The result should be a word-for-word retyping of the entries below, free of pictures.

++++ Records supplied ++++

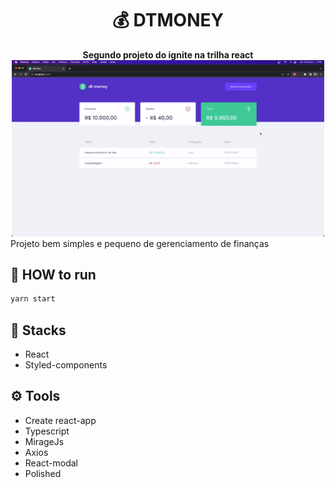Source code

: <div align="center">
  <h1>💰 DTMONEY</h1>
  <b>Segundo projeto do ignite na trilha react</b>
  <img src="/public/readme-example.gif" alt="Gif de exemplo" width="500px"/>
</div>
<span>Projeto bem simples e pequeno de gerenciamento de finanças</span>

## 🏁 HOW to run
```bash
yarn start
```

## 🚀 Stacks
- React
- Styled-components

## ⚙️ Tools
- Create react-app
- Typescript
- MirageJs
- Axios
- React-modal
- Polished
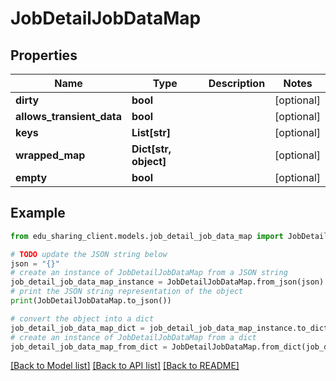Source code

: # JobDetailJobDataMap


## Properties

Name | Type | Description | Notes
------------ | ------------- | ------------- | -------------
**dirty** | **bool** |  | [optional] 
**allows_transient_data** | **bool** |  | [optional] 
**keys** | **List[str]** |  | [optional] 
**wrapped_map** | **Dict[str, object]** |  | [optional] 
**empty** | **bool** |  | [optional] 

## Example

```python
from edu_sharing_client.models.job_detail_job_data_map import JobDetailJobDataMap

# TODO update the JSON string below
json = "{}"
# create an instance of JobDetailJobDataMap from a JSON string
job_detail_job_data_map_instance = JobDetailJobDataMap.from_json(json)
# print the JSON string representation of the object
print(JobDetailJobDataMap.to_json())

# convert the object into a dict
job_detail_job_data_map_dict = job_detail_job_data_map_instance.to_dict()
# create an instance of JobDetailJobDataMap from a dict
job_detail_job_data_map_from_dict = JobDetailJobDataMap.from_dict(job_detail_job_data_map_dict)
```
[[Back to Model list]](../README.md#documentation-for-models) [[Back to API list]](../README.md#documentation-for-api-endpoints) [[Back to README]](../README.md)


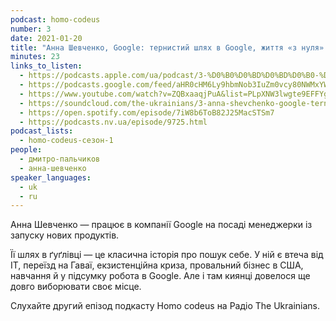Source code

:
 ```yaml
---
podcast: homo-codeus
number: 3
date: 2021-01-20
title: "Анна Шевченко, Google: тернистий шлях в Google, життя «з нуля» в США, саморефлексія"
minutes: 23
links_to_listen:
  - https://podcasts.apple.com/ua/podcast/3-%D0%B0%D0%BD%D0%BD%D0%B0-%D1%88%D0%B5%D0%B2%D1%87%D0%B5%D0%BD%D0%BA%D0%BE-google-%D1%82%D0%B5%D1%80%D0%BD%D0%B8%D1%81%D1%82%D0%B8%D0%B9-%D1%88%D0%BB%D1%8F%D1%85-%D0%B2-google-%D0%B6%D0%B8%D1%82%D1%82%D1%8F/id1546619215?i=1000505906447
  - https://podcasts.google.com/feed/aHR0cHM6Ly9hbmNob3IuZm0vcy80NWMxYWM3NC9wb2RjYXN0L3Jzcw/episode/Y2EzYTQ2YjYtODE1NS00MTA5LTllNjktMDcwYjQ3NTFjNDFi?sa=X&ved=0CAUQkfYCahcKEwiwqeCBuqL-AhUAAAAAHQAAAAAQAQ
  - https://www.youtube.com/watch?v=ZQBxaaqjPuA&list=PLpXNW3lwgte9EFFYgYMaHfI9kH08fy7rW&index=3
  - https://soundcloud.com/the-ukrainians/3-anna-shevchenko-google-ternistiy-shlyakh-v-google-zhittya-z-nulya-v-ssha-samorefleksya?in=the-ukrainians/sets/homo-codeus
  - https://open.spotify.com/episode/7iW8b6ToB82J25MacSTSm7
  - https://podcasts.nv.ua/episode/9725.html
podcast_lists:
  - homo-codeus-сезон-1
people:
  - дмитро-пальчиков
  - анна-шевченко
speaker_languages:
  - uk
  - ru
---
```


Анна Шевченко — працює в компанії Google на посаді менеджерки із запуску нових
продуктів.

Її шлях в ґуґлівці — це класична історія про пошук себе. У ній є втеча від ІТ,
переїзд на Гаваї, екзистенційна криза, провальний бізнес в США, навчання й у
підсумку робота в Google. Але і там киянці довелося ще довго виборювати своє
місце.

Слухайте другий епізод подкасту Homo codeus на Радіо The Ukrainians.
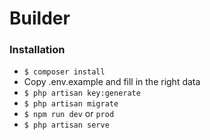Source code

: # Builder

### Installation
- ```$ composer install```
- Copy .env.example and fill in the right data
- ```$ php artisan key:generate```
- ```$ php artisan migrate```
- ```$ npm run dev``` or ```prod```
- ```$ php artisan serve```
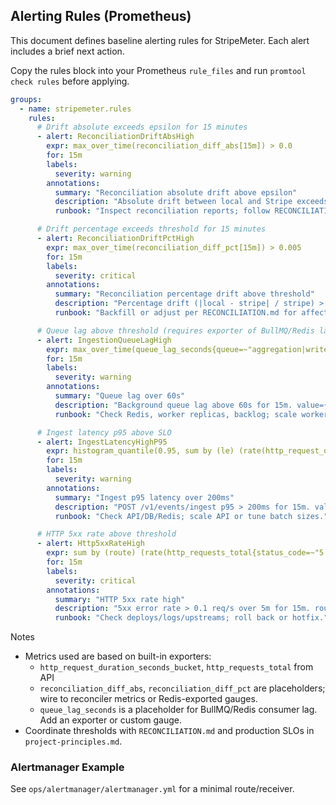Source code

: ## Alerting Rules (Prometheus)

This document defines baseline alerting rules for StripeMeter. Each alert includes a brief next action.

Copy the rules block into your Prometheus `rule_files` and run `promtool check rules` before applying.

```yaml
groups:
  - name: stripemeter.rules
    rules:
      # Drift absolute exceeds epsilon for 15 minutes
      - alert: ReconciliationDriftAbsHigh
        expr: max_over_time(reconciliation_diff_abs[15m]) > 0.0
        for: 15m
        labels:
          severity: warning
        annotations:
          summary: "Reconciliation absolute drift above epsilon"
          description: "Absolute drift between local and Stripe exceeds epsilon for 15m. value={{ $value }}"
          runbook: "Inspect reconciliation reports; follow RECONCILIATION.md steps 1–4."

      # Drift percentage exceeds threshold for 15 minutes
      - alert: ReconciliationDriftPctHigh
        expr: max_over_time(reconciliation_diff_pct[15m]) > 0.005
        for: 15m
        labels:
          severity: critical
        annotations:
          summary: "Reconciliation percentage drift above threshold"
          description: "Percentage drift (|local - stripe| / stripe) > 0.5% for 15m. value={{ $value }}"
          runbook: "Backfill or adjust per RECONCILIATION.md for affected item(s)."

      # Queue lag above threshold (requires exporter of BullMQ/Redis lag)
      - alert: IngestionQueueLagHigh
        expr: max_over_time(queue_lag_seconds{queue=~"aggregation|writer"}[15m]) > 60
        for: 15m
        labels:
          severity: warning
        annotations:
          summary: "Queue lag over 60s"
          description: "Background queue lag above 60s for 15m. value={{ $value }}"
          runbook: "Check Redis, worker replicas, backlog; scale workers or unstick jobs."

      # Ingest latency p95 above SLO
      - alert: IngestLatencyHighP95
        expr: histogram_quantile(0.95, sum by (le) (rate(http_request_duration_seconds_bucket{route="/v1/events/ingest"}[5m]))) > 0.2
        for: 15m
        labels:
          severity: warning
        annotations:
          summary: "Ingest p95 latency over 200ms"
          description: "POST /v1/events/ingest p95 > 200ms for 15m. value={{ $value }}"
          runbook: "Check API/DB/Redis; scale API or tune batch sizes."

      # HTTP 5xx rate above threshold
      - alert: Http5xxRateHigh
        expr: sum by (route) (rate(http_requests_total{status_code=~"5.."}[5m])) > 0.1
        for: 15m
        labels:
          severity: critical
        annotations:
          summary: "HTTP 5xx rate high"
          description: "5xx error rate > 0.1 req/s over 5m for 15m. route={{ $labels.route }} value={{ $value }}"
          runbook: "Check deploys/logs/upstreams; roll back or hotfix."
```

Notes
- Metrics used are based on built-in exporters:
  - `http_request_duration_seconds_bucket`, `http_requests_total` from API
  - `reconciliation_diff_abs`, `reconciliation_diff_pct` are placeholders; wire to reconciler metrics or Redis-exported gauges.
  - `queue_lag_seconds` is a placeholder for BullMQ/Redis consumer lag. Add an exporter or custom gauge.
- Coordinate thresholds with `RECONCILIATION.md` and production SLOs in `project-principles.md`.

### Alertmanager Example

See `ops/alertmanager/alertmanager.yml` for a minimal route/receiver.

++++

§ Reply
Source code

: <div align="center">
  <h1>💰 DTMONEY</h1>
  <b>Segundo projeto do ignite na trilha react</b>
  <img src="/public/readme-example.gif" alt="Gif de exemplo" width="500px"/>
</div>
<span>Projeto bem simples e pequeno de gerenciamento de finanças</span>

## 🏁 HOW to run
```bash
yarn start
```

## 🚀 Stacks
- React
- Styled-components

## ⚙️ Tools
- Create react-app
- Typescript
- MirageJs
- Axios
- React-modal
- Polished
Source code

: # JobDetailJobDataMap


## Properties

Name | Type | Description | Notes
------------ | ------------- | ------------- | -------------
**dirty** | **bool** |  | [optional] 
**allows_transient_data** | **bool** |  | [optional] 
**keys** | **List[str]** |  | [optional] 
**wrapped_map** | **Dict[str, object]** |  | [optional] 
**empty** | **bool** |  | [optional] 

## Example

```python
from edu_sharing_client.models.job_detail_job_data_map import JobDetailJobDataMap

# TODO update the JSON string below
json = "{}"
# create an instance of JobDetailJobDataMap from a JSON string
job_detail_job_data_map_instance = JobDetailJobDataMap.from_json(json)
# print the JSON string representation of the object
print(JobDetailJobDataMap.to_json())

# convert the object into a dict
job_detail_job_data_map_dict = job_detail_job_data_map_instance.to_dict()
# create an instance of JobDetailJobDataMap from a dict
job_detail_job_data_map_from_dict = JobDetailJobDataMap.from_dict(job_detail_job_data_map_dict)
```
[[Back to Model list]](../README.md#documentation-for-models) [[Back to API list]](../README.md#documentation-for-api-endpoints) [[Back to README]](../README.md)


Source code

:
 ```yaml
---
podcast: homo-codeus
number: 3
date: 2021-01-20
title: "Анна Шевченко, Google: тернистий шлях в Google, життя «з нуля» в США, саморефлексія"
minutes: 23
links_to_listen:
  - https://podcasts.apple.com/ua/podcast/3-%D0%B0%D0%BD%D0%BD%D0%B0-%D1%88%D0%B5%D0%B2%D1%87%D0%B5%D0%BD%D0%BA%D0%BE-google-%D1%82%D0%B5%D1%80%D0%BD%D0%B8%D1%81%D1%82%D0%B8%D0%B9-%D1%88%D0%BB%D1%8F%D1%85-%D0%B2-google-%D0%B6%D0%B8%D1%82%D1%82%D1%8F/id1546619215?i=1000505906447
  - https://podcasts.google.com/feed/aHR0cHM6Ly9hbmNob3IuZm0vcy80NWMxYWM3NC9wb2RjYXN0L3Jzcw/episode/Y2EzYTQ2YjYtODE1NS00MTA5LTllNjktMDcwYjQ3NTFjNDFi?sa=X&ved=0CAUQkfYCahcKEwiwqeCBuqL-AhUAAAAAHQAAAAAQAQ
  - https://www.youtube.com/watch?v=ZQBxaaqjPuA&list=PLpXNW3lwgte9EFFYgYMaHfI9kH08fy7rW&index=3
  - https://soundcloud.com/the-ukrainians/3-anna-shevchenko-google-ternistiy-shlyakh-v-google-zhittya-z-nulya-v-ssha-samorefleksya?in=the-ukrainians/sets/homo-codeus
  - https://open.spotify.com/episode/7iW8b6ToB82J25MacSTSm7
  - https://podcasts.nv.ua/episode/9725.html
podcast_lists:
  - homo-codeus-сезон-1
people:
  - дмитро-пальчиков
  - анна-шевченко
speaker_languages:
  - uk
  - ru
---
```


Анна Шевченко — працює в компанії Google на посаді менеджерки із запуску нових
продуктів.

Її шлях в ґуґлівці — це класична історія про пошук себе. У ній є втеча від ІТ,
переїзд на Гаваї, екзистенційна криза, провальний бізнес в США, навчання й у
підсумку робота в Google. Але і там киянці довелося ще довго виборювати своє
місце.

Слухайте другий епізод подкасту Homo codeus на Радіо The Ukrainians.
Source code

: # Builder

### Installation
- ```$ composer install```
- Copy .env.example and fill in the right data
- ```$ php artisan key:generate```
- ```$ php artisan migrate```
- ```$ npm run dev``` or ```prod```
- ```$ php artisan serve```
Source code

: ## Alerting Rules (Prometheus)

This document defines baseline alerting rules for StripeMeter. Each alert includes a brief next action.

Copy the rules block into your Prometheus `rule_files` and run `promtool check rules` before applying.

```yaml
groups:
  - name: stripemeter.rules
    rules:
      # Drift absolute exceeds epsilon for 15 minutes
      - alert: ReconciliationDriftAbsHigh
        expr: max_over_time(reconciliation_diff_abs[15m]) > 0.0
        for: 15m
        labels:
          severity: warning
        annotations:
          summary: "Reconciliation absolute drift above epsilon"
          description: "Absolute drift between local and Stripe exceeds epsilon for 15m. value={{ $value }}"
          runbook: "Inspect reconciliation reports; follow RECONCILIATION.md steps 1–4."

      # Drift percentage exceeds threshold for 15 minutes
      - alert: ReconciliationDriftPctHigh
        expr: max_over_time(reconciliation_diff_pct[15m]) > 0.005
        for: 15m
        labels:
          severity: critical
        annotations:
          summary: "Reconciliation percentage drift above threshold"
          description: "Percentage drift (|local - stripe| / stripe) > 0.5% for 15m. value={{ $value }}"
          runbook: "Backfill or adjust per RECONCILIATION.md for affected item(s)."

      # Queue lag above threshold (requires exporter of BullMQ/Redis lag)
      - alert: IngestionQueueLagHigh
        expr: max_over_time(queue_lag_seconds{queue=~"aggregation|writer"}[15m]) > 60
        for: 15m
        labels:
          severity: warning
        annotations:
          summary: "Queue lag over 60s"
          description: "Background queue lag above 60s for 15m. value={{ $value }}"
          runbook: "Check Redis, worker replicas, backlog; scale workers or unstick jobs."

      # Ingest latency p95 above SLO
      - alert: IngestLatencyHighP95
        expr: histogram_quantile(0.95, sum by (le) (rate(http_request_duration_seconds_bucket{route="/v1/events/ingest"}[5m]))) > 0.2
        for: 15m
        labels:
          severity: warning
        annotations:
          summary: "Ingest p95 latency over 200ms"
          description: "POST /v1/events/ingest p95 > 200ms for 15m. value={{ $value }}"
          runbook: "Check API/DB/Redis; scale API or tune batch sizes."

      # HTTP 5xx rate above threshold
      - alert: Http5xxRateHigh
        expr: sum by (route) (rate(http_requests_total{status_code=~"5.."}[5m])) > 0.1
        for: 15m
        labels:
          severity: critical
        annotations:
          summary: "HTTP 5xx rate high"
          description: "5xx error rate > 0.1 req/s over 5m for 15m. route={{ $labels.route }} value={{ $value }}"
          runbook: "Check deploys/logs/upstreams; roll back or hotfix."
```

Notes
- Metrics used are based on built-in exporters:
  - `http_request_duration_seconds_bucket`, `http_requests_total` from API
  - `reconciliation_diff_abs`, `reconciliation_diff_pct` are placeholders; wire to reconciler metrics or Redis-exported gauges.
  - `queue_lag_seconds` is a placeholder for BullMQ/Redis consumer lag. Add an exporter or custom gauge.
- Coordinate thresholds with `RECONCILIATION.md` and production SLOs in `project-principles.md`.

### Alertmanager Example

See `ops/alertmanager/alertmanager.yml` for a minimal route/receiver.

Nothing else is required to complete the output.